The present disclosure relates to machine learning, more specifically, but not by way of limitation, more particularly to systems and methods for generating processable data for machine learning applications.
Traditional training of machine learning algorithms entails copying user data from devices where data is generated to cloud computers that store and process the data. Not only does this put user data at risk of being compromised during transit or storage, but it is also challenging and expensive to build for most enterprises.
There has been a rise of techniques that attempt to solve for user privacy, as well as complexity, of such a setup. This complexity hinders the progress of the machine learning field, slows its adaption by enterprises, and makes it very costly and time-consuming to run experiments.
Federated learning solves these challenges by allowing for a model to train in a distributed fashion, whereby devices that originally generated the data can participate in training a global machine learning model by training locally on the data it itself generated. While this approach has proven effective in scenarios where data is balanced between participating devices, and each device has a sufficient volume of data to contribute meaningful learning to the global model; this approach has proven ineffective in imbalanced data situations and in situations where the device might only have one data record. For example: a) A device only containing a single user profile with a global model objective to classify that profile's owner as human or bot; or b) a device containing a single sentence, with an objective of identifying if that sentence is humorous. It is not possible in such cases to train a machine learning model on one data record, as this record does not provide variety or meaning to a learning model to be inferred.
Building upon the research done in the area of federated machine learning and decentralized computing, this disclosure provides a practical solution to achieve the objective of protecting data privacy and significantly reducing the complexity of machine learning systems.
The following presents a simplified summary of the general inventive concept(s) described herein to provide a basic understanding of some aspects of the disclosure. This summary is not an extensive overview of the disclosure.

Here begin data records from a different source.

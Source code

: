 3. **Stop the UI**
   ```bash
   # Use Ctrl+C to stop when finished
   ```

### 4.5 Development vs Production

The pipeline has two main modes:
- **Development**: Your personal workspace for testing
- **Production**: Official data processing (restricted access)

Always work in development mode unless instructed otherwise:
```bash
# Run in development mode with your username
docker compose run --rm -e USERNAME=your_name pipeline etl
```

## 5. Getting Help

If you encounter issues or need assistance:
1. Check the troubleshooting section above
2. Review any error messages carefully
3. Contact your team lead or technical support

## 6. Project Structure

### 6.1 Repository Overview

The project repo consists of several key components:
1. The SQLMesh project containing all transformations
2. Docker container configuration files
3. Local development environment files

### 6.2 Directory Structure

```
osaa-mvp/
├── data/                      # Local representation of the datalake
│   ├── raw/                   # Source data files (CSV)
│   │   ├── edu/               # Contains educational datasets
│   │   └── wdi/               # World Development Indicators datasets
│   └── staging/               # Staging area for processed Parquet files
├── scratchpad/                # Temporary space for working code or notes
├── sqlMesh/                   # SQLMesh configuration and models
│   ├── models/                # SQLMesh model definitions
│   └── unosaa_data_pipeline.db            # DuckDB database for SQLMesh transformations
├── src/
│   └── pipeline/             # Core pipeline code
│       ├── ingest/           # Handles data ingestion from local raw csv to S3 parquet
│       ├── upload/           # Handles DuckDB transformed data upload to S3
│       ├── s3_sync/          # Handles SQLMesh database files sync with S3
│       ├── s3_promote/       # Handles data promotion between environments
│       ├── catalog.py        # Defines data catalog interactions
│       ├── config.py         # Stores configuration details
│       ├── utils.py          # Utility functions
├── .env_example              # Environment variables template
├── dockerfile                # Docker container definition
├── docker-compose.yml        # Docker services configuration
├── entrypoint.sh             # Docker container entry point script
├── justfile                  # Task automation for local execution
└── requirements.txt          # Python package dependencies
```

It is not intended to restrict key or critical elements of the embodiments of the disclosure or to delineate their scope beyond that which is explicitly or implicitly described by the following description and claims.
A need exists for systems and methods for generating processable data from distributed raw user data for use in machine learning (ML) applications.

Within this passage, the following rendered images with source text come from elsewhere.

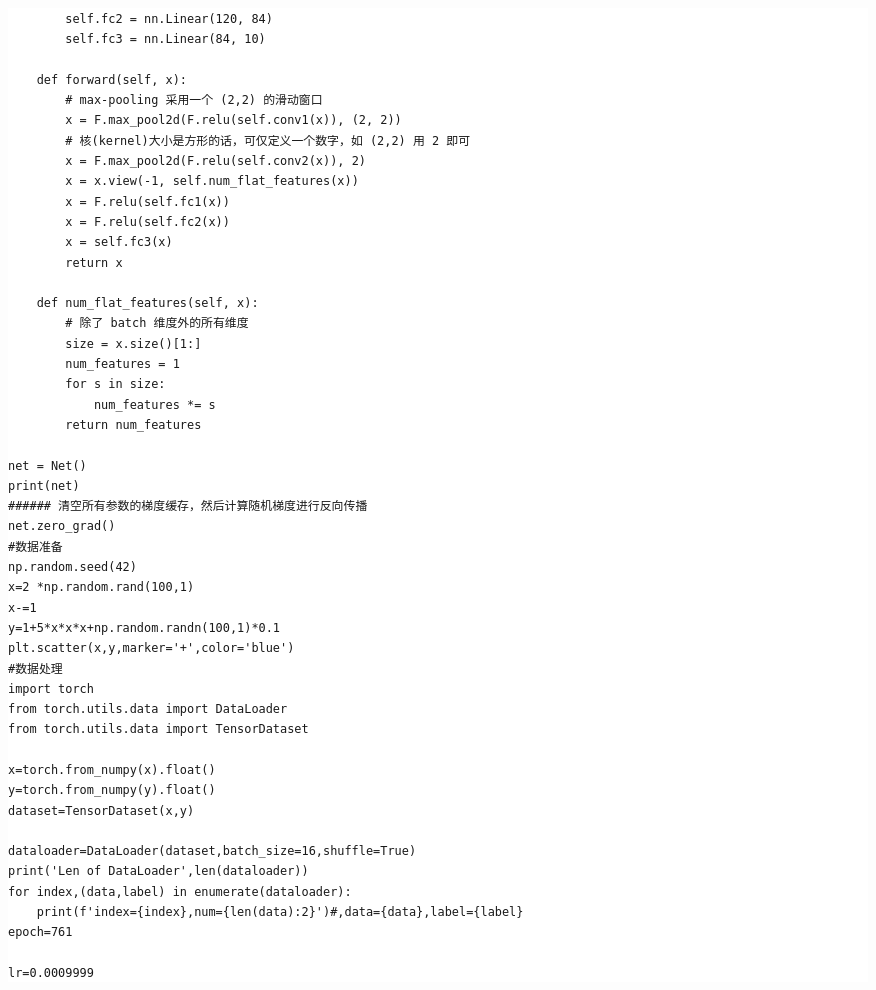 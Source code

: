             self.fc2 = nn.Linear(120, 84)
            self.fc3 = nn.Linear(84, 10)

        def forward(self, x):
            # max-pooling 采用一个 (2,2) 的滑动窗口
            x = F.max_pool2d(F.relu(self.conv1(x)), (2, 2))
            # 核(kernel)大小是方形的话，可仅定义一个数字，如 (2,2) 用 2 即可
            x = F.max_pool2d(F.relu(self.conv2(x)), 2)
            x = x.view(-1, self.num_flat_features(x))
            x = F.relu(self.fc1(x))
            x = F.relu(self.fc2(x))
            x = self.fc3(x)
            return x

        def num_flat_features(self, x):
            # 除了 batch 维度外的所有维度
            size = x.size()[1:]
            num_features = 1
            for s in size:
                num_features *= s
            return num_features

    net = Net()
    print(net)
    ###### 清空所有参数的梯度缓存，然后计算随机梯度进行反向传播
    net.zero_grad()
    #数据准备
    np.random.seed(42)
    x=2 *np.random.rand(100,1)
    x-=1
    y=1+5*x*x*x+np.random.randn(100,1)*0.1
    plt.scatter(x,y,marker='+',color='blue')
    #数据处理
    import torch
    from torch.utils.data import DataLoader
    from torch.utils.data import TensorDataset

    x=torch.from_numpy(x).float()
    y=torch.from_numpy(y).float()
    dataset=TensorDataset(x,y)

    dataloader=DataLoader(dataset,batch_size=16,shuffle=True)
    print('Len of DataLoader',len(dataloader))
    for index,(data,label) in enumerate(dataloader):
        print(f'index={index},num={len(data):2}')#,data={data},label={label}
    epoch=761

    lr=0.0009999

In accordance with one aspect, there is presented a computer-implemented method for automatically converting raw user data into processable data for data analysis: generating, at a server, from a data schema comprising one or more data types, an instruction schema comprising, for each data type in said one or more data types, one or more instructions to be applied to the data type; for each device in a plurality of devices communicatively coupled to said server: sending, from the server, to the device, the instruction schema; receiving, at the device, the instruction schema; applying, at the device, each instruction in the instruction schema on locally stored raw user data, so as to generate an embedding of processable data; sending, from the device, to the server, the embedding; and receiving, at said server, the embedding from each device.
In one embodiment, each instruction comprises one or more additional parameters required to apply the instruction on the data type.
In one embodiment, the applying comprises the steps of: executing an executable function corresponding to said instruction using the one or more parameters on said locally stored raw user data; and adding an output of said executable function to the embedding.
In one embodiment, the method further comprises the step of, before said executing: identifying, on a memory of the device, the executable function corresponding to the instruction.
In one embodiment, the instruction comprises the executable function to be executed.
In one embodiment, the one or more labels are appended to the embedding by the device.
In one embodiment, at least two of said one or more instructions are chain instructions, wherein each of the chain instructions are to be applied in a sequence, and wherein an output of a given chain instruction is used as an input for the next chain instruction in the sequence, and wherein the final chain instruction in the sequence generates the embedding.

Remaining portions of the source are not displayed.